Yes, everyone could be - remotely - linked to murder, but most people harbors no intention to partake, directly or indirectly, in such activities. Deliberately and knowingly faciliating murder, while not performing the actual act yourself, could (and, I think, should) still put you in legal trouble.
John
50 years from now, we will look back on this era as the era when policy makers and lawyers attempted to reverse time and just exasperated any attempts to be rational and start again with better foundation principles.
Its mind boggling seeing the mental gymnastic and contortions policy makers and lawyers are making at the moment. All just extending and complicating the madness copyright has been already.
Here is a good example. Technologies that shouldn't exist but do due to copyright madness.
http://arstechnica.com/tech-policy/2012/08/why-johnny-cant-stream-how-video-copyright-went-insane/
gg
"I'd say this case is pretty clear violation of copyright in all sensible sense. The title is misleading. They've gone out of their way to link to copyrighted material."
I don't know about your country's legislation, but where I live, violating a copyright necessitates an actual creation of a copy. (That's why it's called "copyright", da?) So no, this is not a "pretty clear violation of copyright in all sensible sense".
Cornou
I think someone should explain to the judge that a "hyperlink" is nothing more than a piece of text identifying an adress.
So basically, what geenstijl did is point to an address where they knew an allegedly illegal copy of copyrightable material to exist.
I don think you can be charged with theft if you publicly display the address of a warehouse where stolen goods can be found. You may even be helping the police by that.
In stead of criminalising publication of an address (which is what hyperlinking is), the police should be grateful for the help these people provide and use it to find people who provide illegal copies.

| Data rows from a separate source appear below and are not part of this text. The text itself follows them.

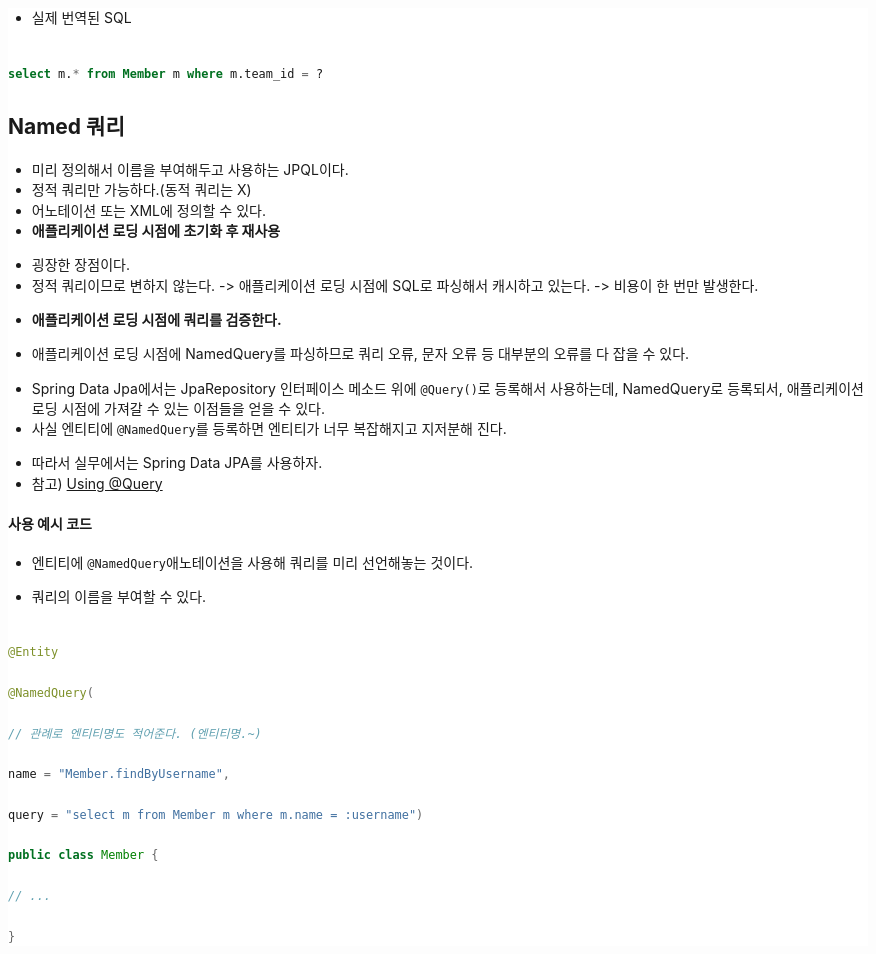 - 실제 번역된 SQL

```sql

select m.* from Member m where m.team_id = ?

```

## Named 쿼리

- 미리 정의해서 이름을 부여해두고 사용하는 JPQL이다.
- 정적 쿼리만 가능하다.(동적 쿼리는 X)
- 어노테이션 또는 XML에 정의할 수 있다.
- **애플리케이션 로딩 시점에 초기화 후 재사용**

* 굉장한 장점이다.
* 정적 쿼리이므로 변하지 않는다. -> 애플리케이션 로딩 시점에 SQL로 파싱해서 캐시하고 있는다. -> 비용이 한 번만 발생한다.

- **애플리케이션 로딩 시점에 쿼리를 검증한다.**

* 애플리케이션 로딩 시점에 NamedQuery를 파싱하므로 쿼리 오류, 문자 오류 등 대부분의 오류를 다 잡을 수 있다.

- Spring Data Jpa에서는 JpaRepository 인터페이스 메소드 위에 `@Query()`로 등록해서 사용하는데, NamedQuery로 등록되서, 애플리케이션 로딩 시점에 가져갈 수 있는 이점들을 얻을 수 있다.
- 사실 엔티티에 `@NamedQuery`를 등록하면 엔티티가 너무 복잡해지고 지저분해 진다.

* 따라서 실무에서는 Spring Data JPA를 사용하자.
* 참고) [Using @Query](https://docs.spring.io/spring-data/jpa/docs/current/reference/html/#jpa.query-methods.at-query)

#### 사용 예시 코드

- 엔티티에 `@NamedQuery`애노테이션을 사용해 쿼리를 미리 선언해놓는 것이다.

* 쿼리의 이름을 부여할 수 있다.

```java

@Entity

@NamedQuery(

// 관례로 엔티티명도 적어준다. (엔티티명.~)

name = "Member.findByUsername",

query = "select m from Member m where m.name = :username")

public class Member {

// ...

}

```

In that sense, they should laud the people of The Pirate Bay and use their help, by logging on to each and every torrent there is.
Future of Copyright
Thank you all for your replies, I really enjoyed reading them.
This is a great case to debate on, since it concerns a judge's interpretation of ' a new publication' of content. Keep sharing your thoughts, we are always interested in input from our readers!